In a hydrogen like atom electron makes transition from an energy level with quantum number n to another with quantum number (n - 1). If n >> 1, the frequency of radiation emitted is proportional to :

For a hydrogen-like atom, the stationary‐state energies are given by the well-known Bohr formula

$$E_n \;=\; -\,\frac{R_H\,Z^{2}}{n^{2}}\;,$$

where $$R_H$$ is Rydberg’s constant expressed in energy units, $$Z$$ is the atomic number (for hydrogen itself $$Z=1$$) and $$n$$ is the principal quantum number.
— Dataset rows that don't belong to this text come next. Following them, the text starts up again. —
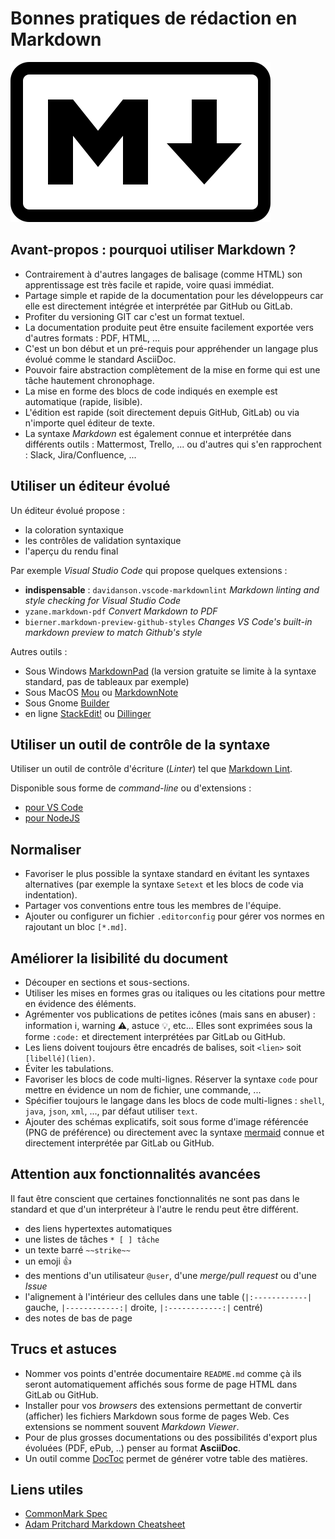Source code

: # Bonnes pratiques de rédaction en Markdown

![logo](images/markdown_logo.svg)

## Avant-propos : pourquoi utiliser Markdown ?

* Contrairement à d'autres langages de balisage (comme HTML) son apprentissage est très facile et rapide, voire quasi immédiat.
* Partage simple et rapide de la documentation pour les développeurs car elle est directement intégrée et interprétée par GitHub ou GitLab.
* Profiter du versioning GIT car c'est un format textuel.
* La documentation produite peut être ensuite facilement exportée vers d'autres formats : PDF, HTML, ...
* C'est un bon début et un pré-requis pour appréhender un langage plus évolué comme le standard AsciiDoc.
* Pouvoir faire abstraction complètement de la mise en forme qui est une tâche hautement chronophage.
* La mise en forme des blocs de code indiqués en exemple est automatique (rapide, lisible).
* L'édition est rapide (soit directement depuis GitHub, GitLab) ou via n'importe quel éditeur de texte.
* La syntaxe _Markdown_ est également connue et interprétée dans différents outils : Mattermost, Trello, ... ou d'autres qui s'en rapprochent : Slack, Jira/Confluence, ...

## Utiliser un éditeur évolué

Un éditeur évolué propose :

* la coloration syntaxique
* les contrôles de validation syntaxique
* l'aperçu du rendu final

Par exemple _Visual Studio Code_ qui propose quelques extensions :

* **indispensable** : `davidanson.vscode-markdownlint` _Markdown linting and style checking for Visual Studio Code_
* `yzane.markdown-pdf` _Convert Markdown to PDF_
* `bierner.markdown-preview-github-styles` _Changes VS Code's built-in markdown preview to match Github's style_

Autres outils :

* Sous Windows [MarkdownPad](http://markdownpad.com/) (la version gratuite se limite à la syntaxe standard, pas de tableaux par exemple)
* Sous MacOS [Mou](http://mouapp.com/) ou [MarkdownNote](http://www.codingrobots.com/markdownnote/)
* Sous Gnome [Builder](https://wiki.gnome.org/Apps/Builder)
* en ligne [StackEdit!](https://stackedit.io/app#) ou [Dillinger](https://dillinger.io/)

## Utiliser un outil de contrôle de la syntaxe

Utiliser un outil de contrôle d'écriture (_Linter_) tel que [Markdown Lint](https://github.com/markdownlint/markdownlint).

Disponible sous forme de _command-line_ ou d'extensions :

* [pour VS Code](https://github.com/DavidAnson/markdownlint)
* [pour NodeJS](https://github.com/igorshubovych/markdownlint-cli)

## Normaliser

* Favoriser le plus possible la syntaxe standard en évitant les syntaxes alternatives (par exemple la syntaxe `Setext` et les blocs de code via indentation).
* Partager vos conventions entre tous les membres de l'équipe.
* Ajouter ou configurer un fichier `.editorconfig` pour gérer vos normes en rajoutant un bloc `[*.md]`.

## Améliorer la lisibilité du document

* Découper en sections et sous-sections.
* Utiliser les mises en formes gras ou italiques ou les citations pour mettre en évidence des éléments.
* Agrémenter vos publications de petites icônes (mais sans en abuser) : information :information_source:, warning :warning:, astuce :bulb:, etc... Elles sont exprimées sous la forme `:code:` et directement interprétées par GitLab ou GitHub.
* Les liens doivent toujours être encadrés de balises, soit `<lien>` soit `[libellé](lien)`.
* Éviter les tabulations.
* Favoriser les blocs de code multi-lignes. Réserver la syntaxe `code` pour mettre en évidence un nom de fichier, une commande, ...
* Spécifier toujours le langage dans les blocs de code multi-lignes : `shell`, `java`, `json`, `xml`, ..., par défaut utiliser `text`.
* Ajouter des schémas explicatifs, soit sous forme d'image référencée (PNG de préférence) ou directement avec la syntaxe [mermaid](https://mermaidjs.github.io/) connue et directement interprétée par GitLab ou GitHub.

## Attention aux fonctionnalités avancées

Il faut être conscient que certaines fonctionnalités ne sont pas dans le standard et que d'un interpréteur à l'autre le rendu peut être différent.

* des liens hypertextes automatiques
* une listes de tâches `* [ ] tâche`
* un texte barré `~~strike~~`
* un emoji :+1:
* des mentions d'un utilisateur `@user`, d'une _merge/pull request_ ou d'une _Issue_
* l'alignement à l'intérieur des cellules dans une table (`|:------------|` gauche, `|------------:|` droite, `|:------------:|` centré)
* des notes de bas de page

## Trucs et astuces

* Nommer vos points d'entrée documentaire `README.md` comme çà ils seront automatiquement affichés sous forme de page HTML dans GitLab ou GitHub.
* Installer pour vos _browsers_ des extensions permettant de convertir (afficher) les fichiers Markdown sous forme de pages Web. Ces extensions se nomment souvent _Markdown Viewer_.
* Pour de plus grosses documentations ou des possibilités d'export plus évoluées (PDF, ePub, ..) penser au format **AsciiDoc**.
* Un outil comme [DocToc](https://github.com/thlorenz/doctoc) permet de générer votre table des matières.

## Liens utiles

* [CommonMark Spec](https://spec.commonmark.org)
* [Adam Pritchard Markdown Cheatsheet](https://github.com/adam-p/markdown-here/wiki/Markdown-Cheatsheet)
The electron is said to jump from the level having quantum number $$n$$ to the neighbouring lower level $$n-1$$. The energy released in this downward transition equals the difference of the two level energies, so

$$\Delta E \;=\; E_{n-1} \;-\; E_{n}.$$

First write each energy explicitly from the formula:

$$E_{n-1} \;=\; -\,\frac{R_H Z^{2}}{(n-1)^{2}}, \quad E_{n} \;=\; -\,\frac{R_H Z^{2}}{n^{2}}.$$

Substituting these expressions into the definition of $$\Delta E$$ gives

$$\Delta E \;=\; -\,\frac{R_H Z^{2}}{(n-1)^{2}} \;-\;\Bigl(\,-\,\frac{R_H Z^{2}}{n^{2}}\Bigr) \;=\; -\,\frac{R_H Z^{2}}{(n-1)^{2}} \;+\;\frac{R_H Z^{2}}{n^{2}}.$$

Factorising the constant $$R_H Z^{2}$$:

$$\Delta E \;=\; R_H Z^{2}\left(\frac{1}{n^{2}} \;-\;\frac{1}{(n-1)^{2}}\right).$$

Simplify the bracket by taking a common denominator:

$$\frac{1}{n^{2}} \;-\;\frac{1}{(n-1)^{2}} \;=\;\frac{(n-1)^{2} \;-\; n^{2}}{n^{2}(n-1)^{2}}.$$

Expand $$\;(n-1)^{2}$$ to get $$n^{2}-2n+1$$, and then subtract $$n^{2}$$:

$$(n^{2}-2n+1) \;-\; n^{2} \;=\; -\,2n \;+\; 1.$$ Hence

$$\frac{1}{n^{2}} \;-\;\frac{1}{(n-1)^{2}} \;=\;\frac{-\,2n+1}{n^{2}(n-1)^{2}}.$$

The negative sign merely indicates that energy is released; the frequency will depend on the magnitude, so we take the absolute value:

$$\lvert\Delta E\rvert \;=\; R_H Z^{2}\,\frac{2n-1}{n^{2}(n-1)^{2}}.$$

The question states that $$n \gg 1$$, i.e. $$n$$ is very large. Under this condition we may approximate

$$2n-1 \;\approx\; 2n, \quad (n-1)^{2} \;\approx\; n^{2}.$$

Substituting these large-$$n$$ equivalents gives

$$\lvert\Delta E\rvert \;\approx\; R_H Z^{2}\,\frac{2n}{n^{2}\,n^{2}} \;=\; 2\,R_H Z^{2}\,\frac{1}{n^{3}}.$$

Planck’s relation links the emitted energy and the frequency:

$$\Delta E \;=\; h\nu.$$

Therefore

$$\nu \;=\;\frac{\Delta E}{h} \;\propto\; \Delta E \;\propto\;\frac{1}{n^{3}}.$$

Thus, when $$n$$ is very large, the frequency of the photon emitted in the transition $$n \rightarrow n-1$$ is inversely proportional to the cube of the quantum number $$n$$.

Hence, the correct answer is Option B.